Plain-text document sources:
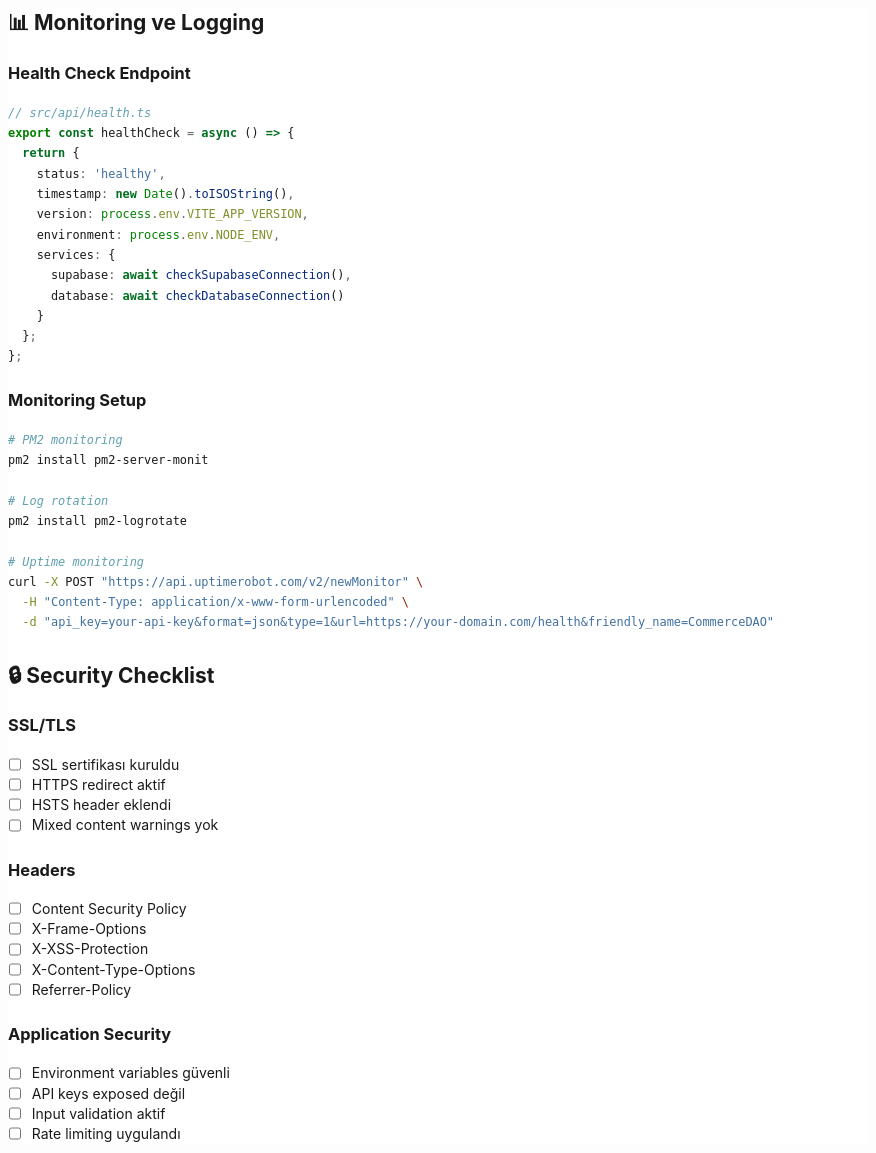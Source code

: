 ## 📊 Monitoring ve Logging

### Health Check Endpoint
```typescript
// src/api/health.ts
export const healthCheck = async () => {
  return {
    status: 'healthy',
    timestamp: new Date().toISOString(),
    version: process.env.VITE_APP_VERSION,
    environment: process.env.NODE_ENV,
    services: {
      supabase: await checkSupabaseConnection(),
      database: await checkDatabaseConnection()
    }
  };
};
```

### Monitoring Setup
```bash
# PM2 monitoring
pm2 install pm2-server-monit

# Log rotation
pm2 install pm2-logrotate

# Uptime monitoring
curl -X POST "https://api.uptimerobot.com/v2/newMonitor" \
  -H "Content-Type: application/x-www-form-urlencoded" \
  -d "api_key=your-api-key&format=json&type=1&url=https://your-domain.com/health&friendly_name=CommerceDAO"
```

## 🔒 Security Checklist

### SSL/TLS
- [ ] SSL sertifikası kuruldu
- [ ] HTTPS redirect aktif
- [ ] HSTS header eklendi
- [ ] Mixed content warnings yok

### Headers
- [ ] Content Security Policy
- [ ] X-Frame-Options
- [ ] X-XSS-Protection
- [ ] X-Content-Type-Options
- [ ] Referrer-Policy

### Application Security
- [ ] Environment variables güvenli
- [ ] API keys exposed değil
- [ ] Input validation aktif
- [ ] Rate limiting uygulandı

Exercise directions: Write only the number of lines in the entries that contain the word "install".

Answer to this problem: 2